* _YOUR ASSIGNMENT_:
In the entries below, how many lines contain the string "numOfPrimes"? Respond with the number only.

▶

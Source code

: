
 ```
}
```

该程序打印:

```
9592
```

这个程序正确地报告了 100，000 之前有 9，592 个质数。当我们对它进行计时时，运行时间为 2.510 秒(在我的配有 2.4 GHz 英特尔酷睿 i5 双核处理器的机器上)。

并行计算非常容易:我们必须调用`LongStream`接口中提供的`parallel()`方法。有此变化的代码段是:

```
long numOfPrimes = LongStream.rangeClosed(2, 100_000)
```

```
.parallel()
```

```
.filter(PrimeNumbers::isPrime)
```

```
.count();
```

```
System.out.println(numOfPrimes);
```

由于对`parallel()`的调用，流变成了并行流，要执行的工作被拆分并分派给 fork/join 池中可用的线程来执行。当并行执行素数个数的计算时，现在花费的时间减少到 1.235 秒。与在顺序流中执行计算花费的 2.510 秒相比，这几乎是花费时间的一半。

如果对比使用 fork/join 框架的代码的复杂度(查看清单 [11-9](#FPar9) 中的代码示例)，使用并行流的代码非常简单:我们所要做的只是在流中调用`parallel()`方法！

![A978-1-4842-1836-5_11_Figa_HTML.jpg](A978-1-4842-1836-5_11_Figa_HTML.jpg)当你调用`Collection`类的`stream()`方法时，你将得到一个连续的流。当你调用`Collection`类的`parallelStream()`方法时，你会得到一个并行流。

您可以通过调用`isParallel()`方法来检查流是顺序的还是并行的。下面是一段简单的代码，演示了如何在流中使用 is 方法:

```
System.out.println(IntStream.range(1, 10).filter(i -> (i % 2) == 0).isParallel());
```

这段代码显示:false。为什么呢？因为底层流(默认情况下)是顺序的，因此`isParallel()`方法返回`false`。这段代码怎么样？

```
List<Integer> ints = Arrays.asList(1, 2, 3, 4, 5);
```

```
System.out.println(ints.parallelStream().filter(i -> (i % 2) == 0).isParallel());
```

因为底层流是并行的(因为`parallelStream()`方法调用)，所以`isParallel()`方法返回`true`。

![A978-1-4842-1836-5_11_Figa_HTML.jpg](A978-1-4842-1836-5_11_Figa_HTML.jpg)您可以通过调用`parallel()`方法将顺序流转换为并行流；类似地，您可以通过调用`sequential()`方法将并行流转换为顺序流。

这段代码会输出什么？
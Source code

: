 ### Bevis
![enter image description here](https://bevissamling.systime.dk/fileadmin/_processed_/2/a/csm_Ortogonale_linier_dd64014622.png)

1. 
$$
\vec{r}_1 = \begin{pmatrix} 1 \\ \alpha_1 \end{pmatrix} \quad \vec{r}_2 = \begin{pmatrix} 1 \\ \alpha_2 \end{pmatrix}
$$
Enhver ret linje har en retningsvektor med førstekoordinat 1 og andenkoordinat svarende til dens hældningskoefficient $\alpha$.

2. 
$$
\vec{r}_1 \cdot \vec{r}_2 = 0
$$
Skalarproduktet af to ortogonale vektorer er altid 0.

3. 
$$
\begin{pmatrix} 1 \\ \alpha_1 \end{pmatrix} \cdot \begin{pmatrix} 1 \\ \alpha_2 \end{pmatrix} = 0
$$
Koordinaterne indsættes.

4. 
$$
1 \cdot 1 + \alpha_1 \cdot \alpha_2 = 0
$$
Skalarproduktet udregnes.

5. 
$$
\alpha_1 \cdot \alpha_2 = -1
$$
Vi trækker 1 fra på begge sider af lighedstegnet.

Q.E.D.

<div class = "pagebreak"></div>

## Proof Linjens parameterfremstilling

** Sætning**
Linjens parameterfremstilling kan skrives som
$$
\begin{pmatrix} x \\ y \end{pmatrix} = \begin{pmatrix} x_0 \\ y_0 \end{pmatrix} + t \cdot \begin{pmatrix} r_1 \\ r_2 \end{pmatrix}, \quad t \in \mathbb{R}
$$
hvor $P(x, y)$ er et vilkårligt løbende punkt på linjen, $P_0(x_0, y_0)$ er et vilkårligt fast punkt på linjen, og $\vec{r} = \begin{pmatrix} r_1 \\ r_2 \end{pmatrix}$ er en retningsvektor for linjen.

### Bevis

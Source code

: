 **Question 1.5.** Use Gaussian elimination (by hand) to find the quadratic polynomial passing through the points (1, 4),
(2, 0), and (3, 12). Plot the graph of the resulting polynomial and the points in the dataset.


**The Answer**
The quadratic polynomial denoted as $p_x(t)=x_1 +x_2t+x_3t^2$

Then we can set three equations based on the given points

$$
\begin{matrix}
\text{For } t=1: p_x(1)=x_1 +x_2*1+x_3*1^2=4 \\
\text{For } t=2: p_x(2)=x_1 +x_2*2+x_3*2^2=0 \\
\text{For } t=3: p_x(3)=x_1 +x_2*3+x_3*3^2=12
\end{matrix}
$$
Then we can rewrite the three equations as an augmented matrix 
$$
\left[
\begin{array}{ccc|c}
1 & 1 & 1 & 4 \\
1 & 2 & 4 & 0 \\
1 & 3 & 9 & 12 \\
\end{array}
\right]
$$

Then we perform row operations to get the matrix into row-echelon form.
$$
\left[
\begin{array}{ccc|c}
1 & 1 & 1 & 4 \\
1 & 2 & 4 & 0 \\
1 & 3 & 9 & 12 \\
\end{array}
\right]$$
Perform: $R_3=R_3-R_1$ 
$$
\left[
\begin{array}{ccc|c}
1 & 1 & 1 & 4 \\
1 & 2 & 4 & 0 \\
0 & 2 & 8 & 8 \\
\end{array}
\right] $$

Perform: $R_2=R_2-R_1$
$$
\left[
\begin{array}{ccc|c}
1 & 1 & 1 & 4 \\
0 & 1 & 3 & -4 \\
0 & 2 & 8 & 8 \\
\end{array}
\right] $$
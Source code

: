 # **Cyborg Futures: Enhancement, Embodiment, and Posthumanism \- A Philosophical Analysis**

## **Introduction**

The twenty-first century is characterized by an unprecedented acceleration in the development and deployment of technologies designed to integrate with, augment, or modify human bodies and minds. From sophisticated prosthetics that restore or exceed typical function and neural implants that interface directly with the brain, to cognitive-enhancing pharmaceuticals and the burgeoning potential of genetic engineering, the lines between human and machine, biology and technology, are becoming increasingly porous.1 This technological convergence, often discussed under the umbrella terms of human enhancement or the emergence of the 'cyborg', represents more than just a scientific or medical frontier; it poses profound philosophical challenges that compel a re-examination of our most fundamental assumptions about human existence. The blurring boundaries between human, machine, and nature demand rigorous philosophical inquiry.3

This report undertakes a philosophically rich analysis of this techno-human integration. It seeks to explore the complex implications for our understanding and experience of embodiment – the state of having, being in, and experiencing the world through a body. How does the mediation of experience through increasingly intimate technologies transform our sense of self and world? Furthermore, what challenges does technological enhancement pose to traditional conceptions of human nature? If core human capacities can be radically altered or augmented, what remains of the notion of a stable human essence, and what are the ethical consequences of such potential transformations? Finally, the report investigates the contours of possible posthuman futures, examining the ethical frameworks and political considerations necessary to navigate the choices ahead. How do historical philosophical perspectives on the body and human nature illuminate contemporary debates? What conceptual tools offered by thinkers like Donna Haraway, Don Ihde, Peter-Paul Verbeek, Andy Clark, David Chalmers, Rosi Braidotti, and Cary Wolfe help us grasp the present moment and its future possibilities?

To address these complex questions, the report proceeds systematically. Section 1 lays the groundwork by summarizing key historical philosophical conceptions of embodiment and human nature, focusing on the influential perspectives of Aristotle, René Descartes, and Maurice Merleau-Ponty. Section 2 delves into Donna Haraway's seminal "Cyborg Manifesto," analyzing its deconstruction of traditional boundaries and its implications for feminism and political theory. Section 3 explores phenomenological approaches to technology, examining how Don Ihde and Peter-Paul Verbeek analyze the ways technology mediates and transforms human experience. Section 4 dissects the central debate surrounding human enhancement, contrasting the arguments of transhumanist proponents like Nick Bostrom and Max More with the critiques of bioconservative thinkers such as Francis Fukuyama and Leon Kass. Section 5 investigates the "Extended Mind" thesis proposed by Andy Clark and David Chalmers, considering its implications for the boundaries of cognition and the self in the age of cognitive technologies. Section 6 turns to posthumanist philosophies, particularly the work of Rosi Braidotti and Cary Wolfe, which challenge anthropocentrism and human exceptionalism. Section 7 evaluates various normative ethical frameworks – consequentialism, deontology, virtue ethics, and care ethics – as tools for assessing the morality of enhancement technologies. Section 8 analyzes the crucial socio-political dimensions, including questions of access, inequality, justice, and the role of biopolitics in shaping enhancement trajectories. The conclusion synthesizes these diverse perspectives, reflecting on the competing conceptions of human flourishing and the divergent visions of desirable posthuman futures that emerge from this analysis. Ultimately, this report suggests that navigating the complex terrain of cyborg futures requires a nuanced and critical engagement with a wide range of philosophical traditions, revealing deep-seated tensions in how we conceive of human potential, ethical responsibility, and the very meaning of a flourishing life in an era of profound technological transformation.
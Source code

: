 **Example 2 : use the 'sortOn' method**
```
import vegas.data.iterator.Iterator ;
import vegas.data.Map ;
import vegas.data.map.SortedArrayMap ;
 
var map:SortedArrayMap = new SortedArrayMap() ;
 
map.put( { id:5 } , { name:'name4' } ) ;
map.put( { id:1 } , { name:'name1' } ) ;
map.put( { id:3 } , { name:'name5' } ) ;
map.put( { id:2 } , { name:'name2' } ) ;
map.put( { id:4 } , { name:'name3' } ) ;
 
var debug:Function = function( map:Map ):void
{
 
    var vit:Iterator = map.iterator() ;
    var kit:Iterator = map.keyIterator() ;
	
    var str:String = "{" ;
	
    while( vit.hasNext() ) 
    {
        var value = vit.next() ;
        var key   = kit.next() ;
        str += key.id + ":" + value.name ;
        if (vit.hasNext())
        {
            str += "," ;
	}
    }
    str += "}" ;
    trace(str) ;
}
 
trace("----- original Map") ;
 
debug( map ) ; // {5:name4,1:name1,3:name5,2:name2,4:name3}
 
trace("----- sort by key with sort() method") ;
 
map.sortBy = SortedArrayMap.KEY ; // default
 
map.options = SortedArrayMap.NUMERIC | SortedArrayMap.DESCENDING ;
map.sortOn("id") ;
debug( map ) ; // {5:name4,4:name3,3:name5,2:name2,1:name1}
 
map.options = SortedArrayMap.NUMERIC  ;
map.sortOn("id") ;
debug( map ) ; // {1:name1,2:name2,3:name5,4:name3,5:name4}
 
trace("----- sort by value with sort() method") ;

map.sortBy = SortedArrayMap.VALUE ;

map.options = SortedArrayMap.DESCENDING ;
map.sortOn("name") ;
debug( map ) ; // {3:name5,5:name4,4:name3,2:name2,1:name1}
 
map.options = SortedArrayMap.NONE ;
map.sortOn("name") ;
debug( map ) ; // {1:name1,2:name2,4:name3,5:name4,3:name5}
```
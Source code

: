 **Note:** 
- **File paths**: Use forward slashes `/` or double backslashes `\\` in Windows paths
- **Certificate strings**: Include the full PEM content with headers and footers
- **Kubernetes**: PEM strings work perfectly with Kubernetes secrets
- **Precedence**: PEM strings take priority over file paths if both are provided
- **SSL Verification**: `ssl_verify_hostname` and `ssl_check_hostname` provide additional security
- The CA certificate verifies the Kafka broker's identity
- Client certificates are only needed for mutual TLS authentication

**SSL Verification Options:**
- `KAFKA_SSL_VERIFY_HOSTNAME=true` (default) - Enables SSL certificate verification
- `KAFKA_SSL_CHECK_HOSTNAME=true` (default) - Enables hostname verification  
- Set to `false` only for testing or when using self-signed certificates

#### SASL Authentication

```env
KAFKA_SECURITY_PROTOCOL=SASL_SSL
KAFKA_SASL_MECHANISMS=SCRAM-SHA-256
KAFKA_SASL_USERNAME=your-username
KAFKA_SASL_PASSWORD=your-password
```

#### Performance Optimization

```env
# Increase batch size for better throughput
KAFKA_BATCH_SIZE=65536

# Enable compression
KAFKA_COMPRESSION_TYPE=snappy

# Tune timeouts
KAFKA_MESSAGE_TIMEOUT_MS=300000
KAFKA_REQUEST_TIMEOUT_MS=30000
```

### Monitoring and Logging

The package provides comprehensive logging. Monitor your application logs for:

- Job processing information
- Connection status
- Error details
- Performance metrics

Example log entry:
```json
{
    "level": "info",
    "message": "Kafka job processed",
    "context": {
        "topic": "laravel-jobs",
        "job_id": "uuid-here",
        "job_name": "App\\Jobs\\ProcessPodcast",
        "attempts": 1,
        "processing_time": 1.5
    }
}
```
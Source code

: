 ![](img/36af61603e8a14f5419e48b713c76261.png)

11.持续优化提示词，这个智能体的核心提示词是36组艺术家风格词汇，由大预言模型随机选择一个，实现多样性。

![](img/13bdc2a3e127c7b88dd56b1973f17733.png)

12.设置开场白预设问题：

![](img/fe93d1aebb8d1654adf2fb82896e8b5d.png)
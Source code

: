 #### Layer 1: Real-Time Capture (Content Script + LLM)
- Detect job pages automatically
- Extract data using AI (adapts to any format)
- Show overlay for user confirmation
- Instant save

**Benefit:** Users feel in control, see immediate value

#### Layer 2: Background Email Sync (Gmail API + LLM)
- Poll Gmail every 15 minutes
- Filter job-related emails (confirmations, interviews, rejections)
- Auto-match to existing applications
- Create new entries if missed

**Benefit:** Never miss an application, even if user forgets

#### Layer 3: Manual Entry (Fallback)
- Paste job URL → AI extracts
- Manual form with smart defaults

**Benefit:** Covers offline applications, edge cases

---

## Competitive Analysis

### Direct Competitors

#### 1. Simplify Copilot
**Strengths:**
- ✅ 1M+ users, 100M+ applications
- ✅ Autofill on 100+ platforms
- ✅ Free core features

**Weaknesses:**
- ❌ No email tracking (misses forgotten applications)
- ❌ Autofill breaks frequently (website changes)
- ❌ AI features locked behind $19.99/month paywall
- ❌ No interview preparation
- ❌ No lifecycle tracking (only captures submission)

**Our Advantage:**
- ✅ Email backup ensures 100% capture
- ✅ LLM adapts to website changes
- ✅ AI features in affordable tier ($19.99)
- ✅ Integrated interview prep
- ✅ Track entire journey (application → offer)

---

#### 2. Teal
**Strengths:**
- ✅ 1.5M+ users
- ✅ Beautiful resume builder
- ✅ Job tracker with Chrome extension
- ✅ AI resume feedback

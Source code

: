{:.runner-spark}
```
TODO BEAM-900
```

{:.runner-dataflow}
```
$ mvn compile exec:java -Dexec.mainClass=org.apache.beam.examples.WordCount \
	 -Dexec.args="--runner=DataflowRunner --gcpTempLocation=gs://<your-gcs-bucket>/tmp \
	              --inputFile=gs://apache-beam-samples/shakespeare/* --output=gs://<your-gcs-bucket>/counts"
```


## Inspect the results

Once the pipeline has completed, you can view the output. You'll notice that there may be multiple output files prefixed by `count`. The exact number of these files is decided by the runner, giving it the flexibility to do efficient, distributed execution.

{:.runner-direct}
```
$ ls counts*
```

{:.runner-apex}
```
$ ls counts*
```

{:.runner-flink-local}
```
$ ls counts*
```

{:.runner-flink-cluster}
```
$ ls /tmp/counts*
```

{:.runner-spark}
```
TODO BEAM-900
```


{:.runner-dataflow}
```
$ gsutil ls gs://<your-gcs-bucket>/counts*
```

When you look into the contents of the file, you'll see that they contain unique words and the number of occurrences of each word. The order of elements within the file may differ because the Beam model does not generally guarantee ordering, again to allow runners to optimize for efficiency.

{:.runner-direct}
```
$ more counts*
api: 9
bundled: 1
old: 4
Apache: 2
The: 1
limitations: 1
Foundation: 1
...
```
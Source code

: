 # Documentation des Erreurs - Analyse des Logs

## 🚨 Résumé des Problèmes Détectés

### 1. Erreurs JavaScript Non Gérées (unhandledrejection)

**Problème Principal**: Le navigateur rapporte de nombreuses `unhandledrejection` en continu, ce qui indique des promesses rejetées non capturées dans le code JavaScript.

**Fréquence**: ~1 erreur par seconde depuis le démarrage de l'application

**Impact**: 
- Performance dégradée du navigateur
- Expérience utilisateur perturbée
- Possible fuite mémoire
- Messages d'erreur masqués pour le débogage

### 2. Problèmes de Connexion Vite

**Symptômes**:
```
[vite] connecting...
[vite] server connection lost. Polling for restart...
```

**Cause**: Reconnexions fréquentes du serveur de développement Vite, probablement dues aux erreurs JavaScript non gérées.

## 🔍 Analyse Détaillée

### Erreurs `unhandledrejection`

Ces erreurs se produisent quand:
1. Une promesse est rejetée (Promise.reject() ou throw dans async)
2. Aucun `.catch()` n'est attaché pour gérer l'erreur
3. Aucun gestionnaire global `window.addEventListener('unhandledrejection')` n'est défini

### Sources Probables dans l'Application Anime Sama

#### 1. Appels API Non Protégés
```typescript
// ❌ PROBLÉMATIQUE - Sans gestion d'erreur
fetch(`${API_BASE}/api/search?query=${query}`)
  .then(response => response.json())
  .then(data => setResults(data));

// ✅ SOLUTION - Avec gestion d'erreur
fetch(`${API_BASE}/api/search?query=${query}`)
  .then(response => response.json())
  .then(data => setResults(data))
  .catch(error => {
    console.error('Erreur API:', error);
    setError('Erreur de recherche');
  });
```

◀

* _RESPONSE_:
2